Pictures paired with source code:

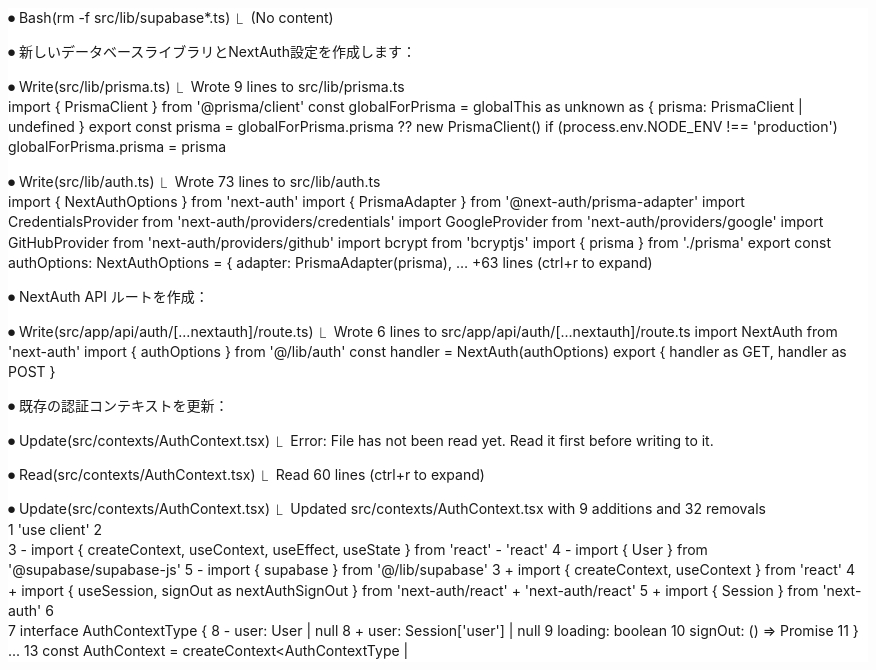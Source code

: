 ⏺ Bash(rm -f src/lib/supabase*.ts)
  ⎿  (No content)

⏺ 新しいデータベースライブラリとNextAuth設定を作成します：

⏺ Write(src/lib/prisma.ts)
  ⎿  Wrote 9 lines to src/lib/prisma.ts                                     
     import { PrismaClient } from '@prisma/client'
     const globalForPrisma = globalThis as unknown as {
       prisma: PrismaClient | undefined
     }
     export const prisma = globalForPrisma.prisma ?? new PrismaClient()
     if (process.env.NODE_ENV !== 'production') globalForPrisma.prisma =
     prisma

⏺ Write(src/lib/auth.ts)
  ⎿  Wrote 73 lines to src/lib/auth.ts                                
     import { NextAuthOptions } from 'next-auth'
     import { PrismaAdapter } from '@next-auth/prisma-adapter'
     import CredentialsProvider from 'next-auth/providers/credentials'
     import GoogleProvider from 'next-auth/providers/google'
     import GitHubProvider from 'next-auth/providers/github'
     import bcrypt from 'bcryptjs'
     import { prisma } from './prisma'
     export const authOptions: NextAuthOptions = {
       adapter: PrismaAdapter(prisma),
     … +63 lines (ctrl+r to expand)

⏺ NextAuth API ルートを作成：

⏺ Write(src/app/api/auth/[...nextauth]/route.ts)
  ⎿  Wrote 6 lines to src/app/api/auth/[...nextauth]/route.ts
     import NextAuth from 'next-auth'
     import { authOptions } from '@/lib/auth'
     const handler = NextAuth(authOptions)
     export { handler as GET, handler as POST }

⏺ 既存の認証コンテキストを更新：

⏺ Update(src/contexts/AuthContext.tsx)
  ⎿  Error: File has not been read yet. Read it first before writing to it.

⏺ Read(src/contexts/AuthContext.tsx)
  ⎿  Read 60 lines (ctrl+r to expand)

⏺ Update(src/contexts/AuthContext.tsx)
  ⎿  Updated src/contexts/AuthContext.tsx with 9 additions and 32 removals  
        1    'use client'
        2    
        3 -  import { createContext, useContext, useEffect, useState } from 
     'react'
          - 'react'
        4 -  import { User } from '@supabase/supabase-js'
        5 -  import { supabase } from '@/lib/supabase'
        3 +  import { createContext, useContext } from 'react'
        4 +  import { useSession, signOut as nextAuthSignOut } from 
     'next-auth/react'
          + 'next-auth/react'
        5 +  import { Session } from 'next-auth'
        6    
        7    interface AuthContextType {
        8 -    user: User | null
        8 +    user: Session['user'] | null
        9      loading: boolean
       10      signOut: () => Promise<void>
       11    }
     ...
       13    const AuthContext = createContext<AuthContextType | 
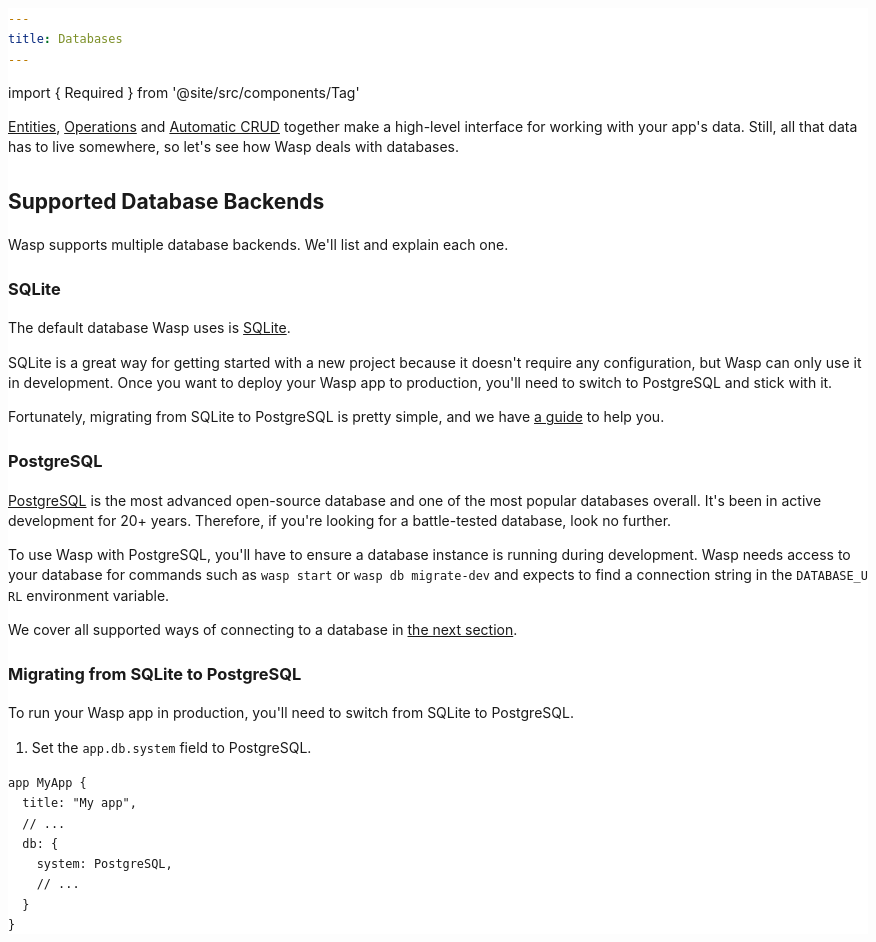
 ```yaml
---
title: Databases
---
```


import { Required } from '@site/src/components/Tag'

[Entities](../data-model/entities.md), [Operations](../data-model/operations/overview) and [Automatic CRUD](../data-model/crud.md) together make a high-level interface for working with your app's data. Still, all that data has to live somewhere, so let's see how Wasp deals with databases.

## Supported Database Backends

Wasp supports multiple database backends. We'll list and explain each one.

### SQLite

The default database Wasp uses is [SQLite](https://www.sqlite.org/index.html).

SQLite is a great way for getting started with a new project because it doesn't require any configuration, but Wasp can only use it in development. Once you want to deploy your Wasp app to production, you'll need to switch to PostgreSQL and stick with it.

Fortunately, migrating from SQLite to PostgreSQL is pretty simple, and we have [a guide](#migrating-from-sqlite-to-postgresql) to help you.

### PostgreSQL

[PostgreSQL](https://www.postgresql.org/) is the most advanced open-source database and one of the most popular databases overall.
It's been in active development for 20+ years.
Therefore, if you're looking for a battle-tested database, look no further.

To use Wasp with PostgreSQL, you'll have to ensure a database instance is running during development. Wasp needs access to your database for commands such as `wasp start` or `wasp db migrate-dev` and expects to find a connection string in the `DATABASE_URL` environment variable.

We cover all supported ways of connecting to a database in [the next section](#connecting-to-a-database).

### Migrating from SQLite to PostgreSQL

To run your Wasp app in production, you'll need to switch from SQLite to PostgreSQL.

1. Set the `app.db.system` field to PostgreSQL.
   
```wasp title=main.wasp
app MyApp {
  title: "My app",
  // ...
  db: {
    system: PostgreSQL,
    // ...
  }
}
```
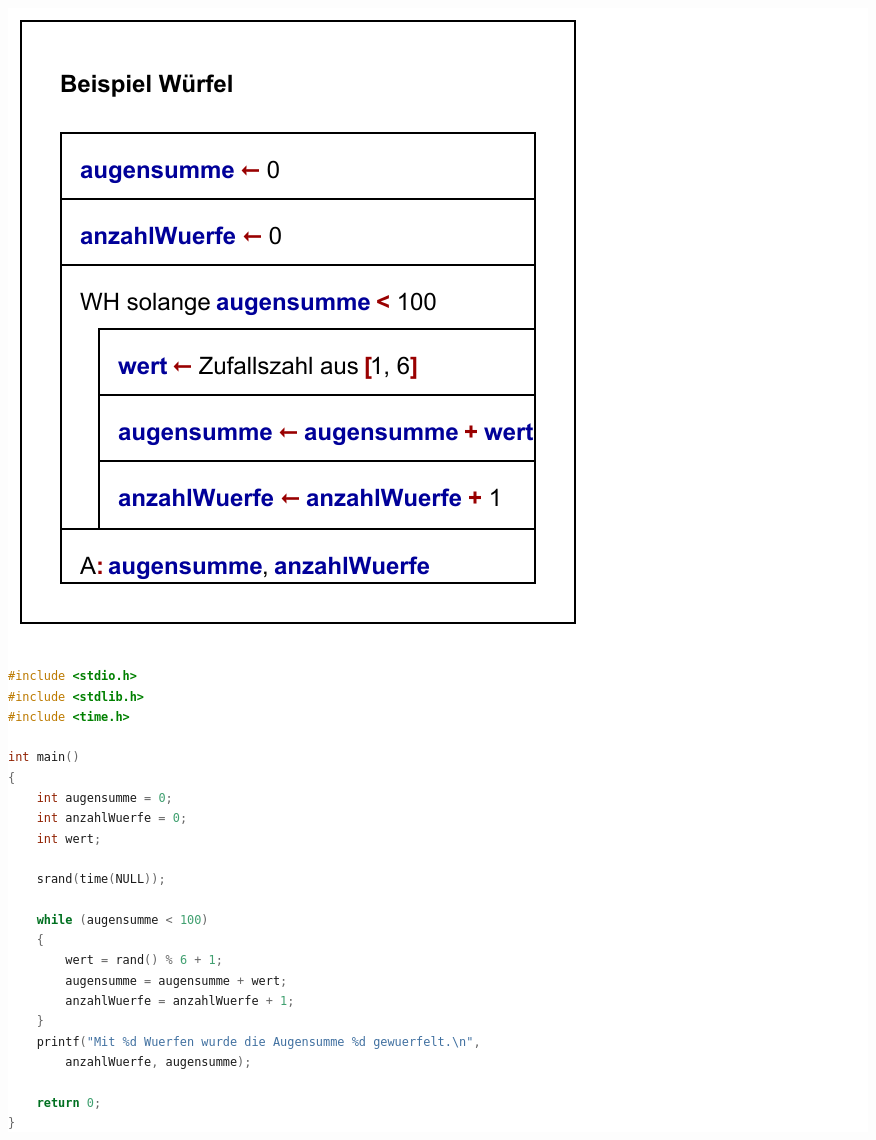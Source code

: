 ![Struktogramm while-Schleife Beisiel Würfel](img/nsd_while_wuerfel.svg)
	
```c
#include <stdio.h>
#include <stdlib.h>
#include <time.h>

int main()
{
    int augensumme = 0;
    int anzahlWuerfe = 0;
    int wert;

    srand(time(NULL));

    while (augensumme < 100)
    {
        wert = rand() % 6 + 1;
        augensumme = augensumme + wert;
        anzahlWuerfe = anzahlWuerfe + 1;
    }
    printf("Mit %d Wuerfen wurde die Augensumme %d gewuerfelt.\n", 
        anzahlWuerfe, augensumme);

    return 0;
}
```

YOUR ASSIGNMENT: When a line of the records has the word "export", pick it out and copy it.

FINISHED TASK:
     export const prisma = globalForPrisma.prisma ?? new PrismaClient()
     export const authOptions: NextAuthOptions = {
     export { handler as GET, handler as POST }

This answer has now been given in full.